In memoirs recorded secretly under house arrest, Zhao has  challenged China’s cautious, current leaders just before the  20th anniversary of June 4, when troops crushed pro-democracy  protests centred on Tiananmen Square in Beijing.

He praises Western-style democracy and denounces the armed  quelling of the protests, when troops and tanks pushed down  Chang’an Avenue, shooting demonstrators and onlookers.

“On the night of June 3rd, while sitting in the courtyard  with my family, I heard intense gunfire,” says Zhao. “A tragedy  to shock the world had not been averted.”

Zhao, who was head of the Communist Party in 1989, rejects  the government’s claim that the student protesters were part of  an anti-Communist conspiracy.

“I had said at the time that most people were only asking  us to correct our flaws, not attempting to overthrow our  political system,” Zhao says in the book “Prisoner of the  State”, to be published by Simon & Schuster in English this  month ahead of the 20th anniversary.

The memoirs, about 30 hours of tape, were given to three  confidants and smuggled out of China. A manuscript was obtained  by Reuters.

Zhao’s account of Party elders pushing him from power sheds  rare light on the political warring behind the protests that  shook China 20 years ago, culminating in his ouster and the  crackdown that killed hundreds on the streets of Beijing.

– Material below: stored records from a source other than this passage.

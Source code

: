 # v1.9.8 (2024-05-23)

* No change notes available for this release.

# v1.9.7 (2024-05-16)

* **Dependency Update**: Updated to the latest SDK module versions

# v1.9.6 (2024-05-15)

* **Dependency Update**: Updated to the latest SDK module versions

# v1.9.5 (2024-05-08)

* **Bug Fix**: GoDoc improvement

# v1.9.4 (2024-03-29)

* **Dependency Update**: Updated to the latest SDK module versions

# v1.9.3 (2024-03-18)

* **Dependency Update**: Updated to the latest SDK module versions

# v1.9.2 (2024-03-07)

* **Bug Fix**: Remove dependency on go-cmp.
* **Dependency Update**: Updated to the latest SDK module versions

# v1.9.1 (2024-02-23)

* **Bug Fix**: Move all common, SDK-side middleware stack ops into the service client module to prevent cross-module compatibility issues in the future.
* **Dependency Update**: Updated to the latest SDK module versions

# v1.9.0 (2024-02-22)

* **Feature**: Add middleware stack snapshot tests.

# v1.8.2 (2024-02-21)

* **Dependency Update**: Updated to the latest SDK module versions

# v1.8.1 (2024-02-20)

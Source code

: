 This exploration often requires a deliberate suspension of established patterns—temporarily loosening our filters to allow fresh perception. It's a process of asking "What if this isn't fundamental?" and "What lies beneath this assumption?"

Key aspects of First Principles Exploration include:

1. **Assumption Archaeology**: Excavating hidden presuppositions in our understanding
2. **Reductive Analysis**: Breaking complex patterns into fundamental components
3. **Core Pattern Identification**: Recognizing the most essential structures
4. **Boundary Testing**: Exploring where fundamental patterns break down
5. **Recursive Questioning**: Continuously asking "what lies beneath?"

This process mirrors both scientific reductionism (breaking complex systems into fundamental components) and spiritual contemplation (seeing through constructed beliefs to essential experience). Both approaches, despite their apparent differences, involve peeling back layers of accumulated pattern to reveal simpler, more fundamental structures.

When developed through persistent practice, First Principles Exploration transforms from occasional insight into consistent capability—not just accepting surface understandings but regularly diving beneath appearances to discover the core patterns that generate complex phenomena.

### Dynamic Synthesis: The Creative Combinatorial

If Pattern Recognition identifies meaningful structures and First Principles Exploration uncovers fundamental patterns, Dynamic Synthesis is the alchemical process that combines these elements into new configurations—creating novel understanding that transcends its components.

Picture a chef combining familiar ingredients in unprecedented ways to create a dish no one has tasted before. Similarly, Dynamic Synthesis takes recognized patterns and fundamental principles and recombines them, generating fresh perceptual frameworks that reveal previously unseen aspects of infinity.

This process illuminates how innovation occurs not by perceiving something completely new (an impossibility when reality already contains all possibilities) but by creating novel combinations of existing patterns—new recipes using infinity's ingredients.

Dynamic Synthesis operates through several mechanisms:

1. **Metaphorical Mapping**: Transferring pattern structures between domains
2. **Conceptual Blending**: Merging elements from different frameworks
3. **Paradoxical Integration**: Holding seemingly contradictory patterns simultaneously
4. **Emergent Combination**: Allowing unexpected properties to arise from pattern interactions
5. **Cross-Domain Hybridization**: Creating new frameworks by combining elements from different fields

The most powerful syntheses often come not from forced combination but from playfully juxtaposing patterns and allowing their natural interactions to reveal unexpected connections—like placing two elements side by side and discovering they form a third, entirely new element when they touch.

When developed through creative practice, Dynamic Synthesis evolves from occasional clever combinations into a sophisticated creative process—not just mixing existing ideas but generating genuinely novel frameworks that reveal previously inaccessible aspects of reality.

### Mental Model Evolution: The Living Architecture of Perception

“I told myself that no matter what, I refused to become the  (Party) general secretary who mobilised the military to crack  down on students,” he says.

Zhao had his eyes fixed on China’s future when he  secretively recorded his memories throughout years under house  detention until his death in January 2005. He decries what he  saw as the mistaken conservative path taken by the Party after  1989 and argues for a gradual transition to Western-style  democracy.

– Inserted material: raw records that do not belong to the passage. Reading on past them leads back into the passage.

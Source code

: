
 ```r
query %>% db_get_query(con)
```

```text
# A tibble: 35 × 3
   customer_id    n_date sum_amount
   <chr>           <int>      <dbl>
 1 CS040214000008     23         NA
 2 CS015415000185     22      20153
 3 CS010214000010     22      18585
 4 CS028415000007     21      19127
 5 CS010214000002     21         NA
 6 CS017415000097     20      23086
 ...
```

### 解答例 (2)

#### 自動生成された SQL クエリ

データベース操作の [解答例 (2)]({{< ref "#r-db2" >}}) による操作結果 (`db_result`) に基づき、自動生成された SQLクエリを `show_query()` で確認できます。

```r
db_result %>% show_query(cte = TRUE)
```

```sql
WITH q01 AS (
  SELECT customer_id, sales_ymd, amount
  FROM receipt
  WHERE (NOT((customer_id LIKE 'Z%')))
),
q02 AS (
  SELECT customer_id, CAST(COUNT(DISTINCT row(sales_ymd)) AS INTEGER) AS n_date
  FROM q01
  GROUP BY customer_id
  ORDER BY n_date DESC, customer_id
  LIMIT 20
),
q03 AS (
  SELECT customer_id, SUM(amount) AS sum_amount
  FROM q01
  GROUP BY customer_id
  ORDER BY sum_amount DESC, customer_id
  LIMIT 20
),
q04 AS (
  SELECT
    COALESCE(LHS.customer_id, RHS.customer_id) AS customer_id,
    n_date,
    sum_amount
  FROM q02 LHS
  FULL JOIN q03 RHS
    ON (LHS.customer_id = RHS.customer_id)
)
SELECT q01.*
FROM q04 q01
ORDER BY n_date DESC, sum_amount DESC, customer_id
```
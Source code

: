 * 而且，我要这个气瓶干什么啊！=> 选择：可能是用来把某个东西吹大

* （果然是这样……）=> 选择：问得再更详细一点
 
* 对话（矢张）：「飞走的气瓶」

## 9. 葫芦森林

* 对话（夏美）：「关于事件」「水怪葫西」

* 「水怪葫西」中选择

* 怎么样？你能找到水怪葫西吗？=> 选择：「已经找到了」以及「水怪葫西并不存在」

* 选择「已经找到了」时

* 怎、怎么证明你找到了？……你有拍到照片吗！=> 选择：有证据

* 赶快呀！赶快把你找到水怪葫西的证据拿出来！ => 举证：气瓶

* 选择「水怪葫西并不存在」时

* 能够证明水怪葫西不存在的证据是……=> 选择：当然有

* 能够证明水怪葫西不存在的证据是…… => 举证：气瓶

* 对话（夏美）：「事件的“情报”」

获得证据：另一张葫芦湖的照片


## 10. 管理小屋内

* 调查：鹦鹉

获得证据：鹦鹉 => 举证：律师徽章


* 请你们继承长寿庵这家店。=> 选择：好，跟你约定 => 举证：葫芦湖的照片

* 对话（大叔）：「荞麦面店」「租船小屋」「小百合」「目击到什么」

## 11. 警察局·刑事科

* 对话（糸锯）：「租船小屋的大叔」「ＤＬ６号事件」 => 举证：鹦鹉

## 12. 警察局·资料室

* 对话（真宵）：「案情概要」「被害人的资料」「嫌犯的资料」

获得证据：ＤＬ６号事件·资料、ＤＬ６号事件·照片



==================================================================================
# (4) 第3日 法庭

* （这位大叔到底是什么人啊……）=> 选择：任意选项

“In fact, it is the Western parliamentary democratic system  that has demonstrated the most vitality,” says Zhao.

“If we don’t move toward this goal, it will be impossible  to resolve the abnormal conditions in China’s market

economy.”

China’s current leaders brush aside the “disturbance” of 20  years ago as a distant event with a settled official verdict,  and Zhao’s book is sure to be banned by authorities who will  seek to stop copies of the Chinese edition slipping into the  mainland.

But Zhao remains a symbol of reformist rectitude to  sympathisers and, with even apolitical citizens eager to learn  about the Party’s secretive ways, copies may still spread.

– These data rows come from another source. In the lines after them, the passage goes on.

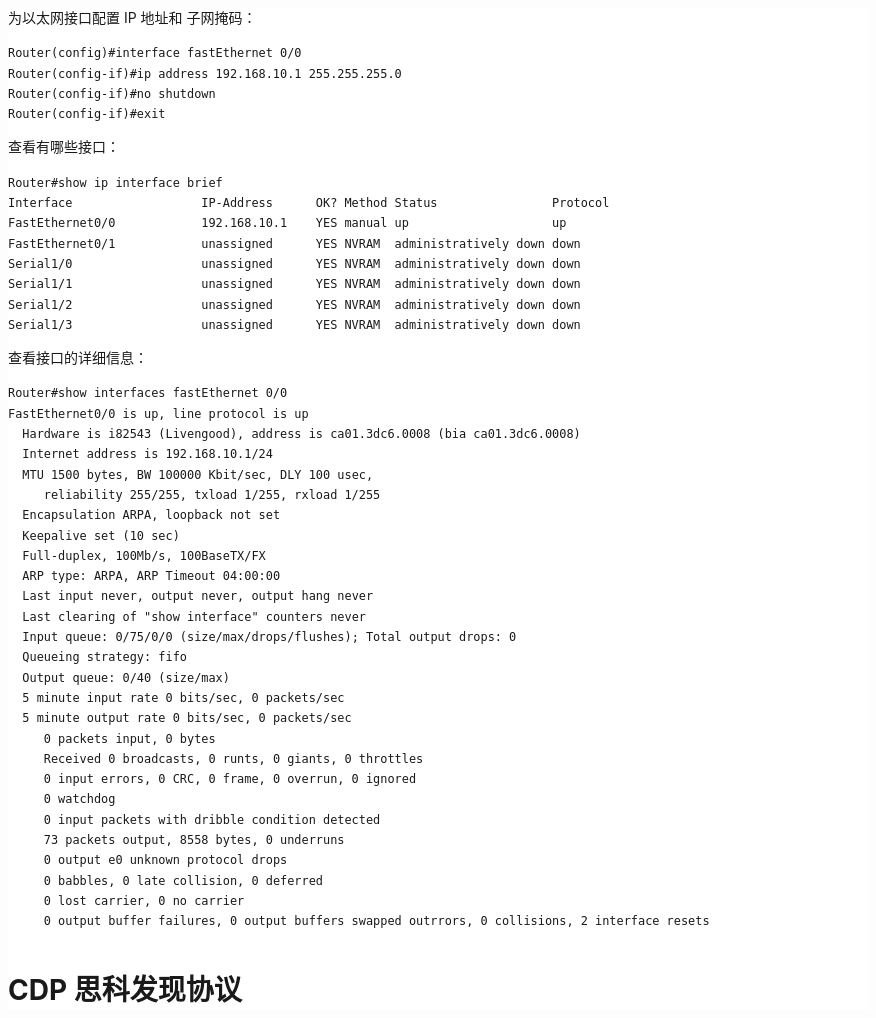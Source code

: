 为以太网接口配置 IP 地址和 子网掩码：  

```
Router(config)#interface fastEthernet 0/0
Router(config-if)#ip address 192.168.10.1 255.255.255.0
Router(config-if)#no shutdown
Router(config-if)#exit
```

查看有哪些接口：  

```
Router#show ip interface brief
Interface                  IP-Address      OK? Method Status                Protocol
FastEthernet0/0            192.168.10.1    YES manual up                    up
FastEthernet0/1            unassigned      YES NVRAM  administratively down down
Serial1/0                  unassigned      YES NVRAM  administratively down down
Serial1/1                  unassigned      YES NVRAM  administratively down down
Serial1/2                  unassigned      YES NVRAM  administratively down down
Serial1/3                  unassigned      YES NVRAM  administratively down down
```

查看接口的详细信息：  

```
Router#show interfaces fastEthernet 0/0
FastEthernet0/0 is up, line protocol is up
  Hardware is i82543 (Livengood), address is ca01.3dc6.0008 (bia ca01.3dc6.0008)
  Internet address is 192.168.10.1/24
  MTU 1500 bytes, BW 100000 Kbit/sec, DLY 100 usec,
     reliability 255/255, txload 1/255, rxload 1/255
  Encapsulation ARPA, loopback not set
  Keepalive set (10 sec)
  Full-duplex, 100Mb/s, 100BaseTX/FX
  ARP type: ARPA, ARP Timeout 04:00:00
  Last input never, output never, output hang never
  Last clearing of "show interface" counters never
  Input queue: 0/75/0/0 (size/max/drops/flushes); Total output drops: 0
  Queueing strategy: fifo
  Output queue: 0/40 (size/max)
  5 minute input rate 0 bits/sec, 0 packets/sec
  5 minute output rate 0 bits/sec, 0 packets/sec
     0 packets input, 0 bytes
     Received 0 broadcasts, 0 runts, 0 giants, 0 throttles
     0 input errors, 0 CRC, 0 frame, 0 overrun, 0 ignored
     0 watchdog
     0 input packets with dribble condition detected
     73 packets output, 8558 bytes, 0 underruns
     0 output e0 unknown protocol drops
     0 babbles, 0 late collision, 0 deferred
     0 lost carrier, 0 no carrier
     0 output buffer failures, 0 output buffers swapped outrrors, 0 collisions, 2 interface resets
```

# CDP 思科发现协议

Bao Pu, a Hong Kong-based publisher and son of Zhao’s  former top aide, said Zhao apparently wanted to give his  version of events to challenge the Party’s official  condemnation of the Tiananmen protesters and its one-Party  rule.

“He did not leave instructions … but clearly he wanted  his story to survive,” said Bao, whose New Century Press is  publishing the Chinese edition of the book.

“It’s a crucial period of history that defines modern day  China. It contradicts the government’s version of the truth.”

Bao Pu’s father, Bao Tong, lives under police surveillance  in Beijing but has been allowed to meet foreign reporters.

BREAKING WITH DENG

The thread running through Zhao’s memories of his rise and  fall is his tortured bond with Deng Xiaoping, the wizened  revolutionary veteran who steered China to market reforms but  rejected — ultimately with force — calls for democratic  change.

Deng is honoured by China as the pioneer behind the  country’s economic success, and Zhao’s account of  double-crossing and betrayal under Deng is likely to irk the  country’s current leaders, who like to present an image of  solid unity.

Zhao rejects the notion Deng was instinctively in favour of  political relaxation but was led astray by conservatives.

“Deng had always stood out among the Party elders as the  one who emphasised the means of dictatorship. He often reminded  people about its usefulness,” says Zhao.

Deng’s notions of democracy “were no more than empty  words”.

Deng was paramount among Party elders who dominated behind  the scenes while Zhao and his colleague, Hu Yaobang, coaxed  officials to break up rural communes and strictures on private  business that Communist leader Mao Zedong made his legacy.

But by the late 1980s, Zhao found it increasingly difficult  to weave between conservatives enraged by the crumbling of  Soviet socialism and the advances of market reforms and  intellectuals and advisers who wanted to push past barriers to  economic and then political liberalisation.

Zhao says that in ousting him from power, Deng,  then-premier Li Peng and Party conservatives trampled on rules  meant to prevent a return to Mao’s years of arbitrary, one-man  power.

The remedy to China’s problems, Zhao says, lies in gradual  but unceasing movement towards democracy.

“I believe the time has come for us to tackle this issue  seriously,” he concludes.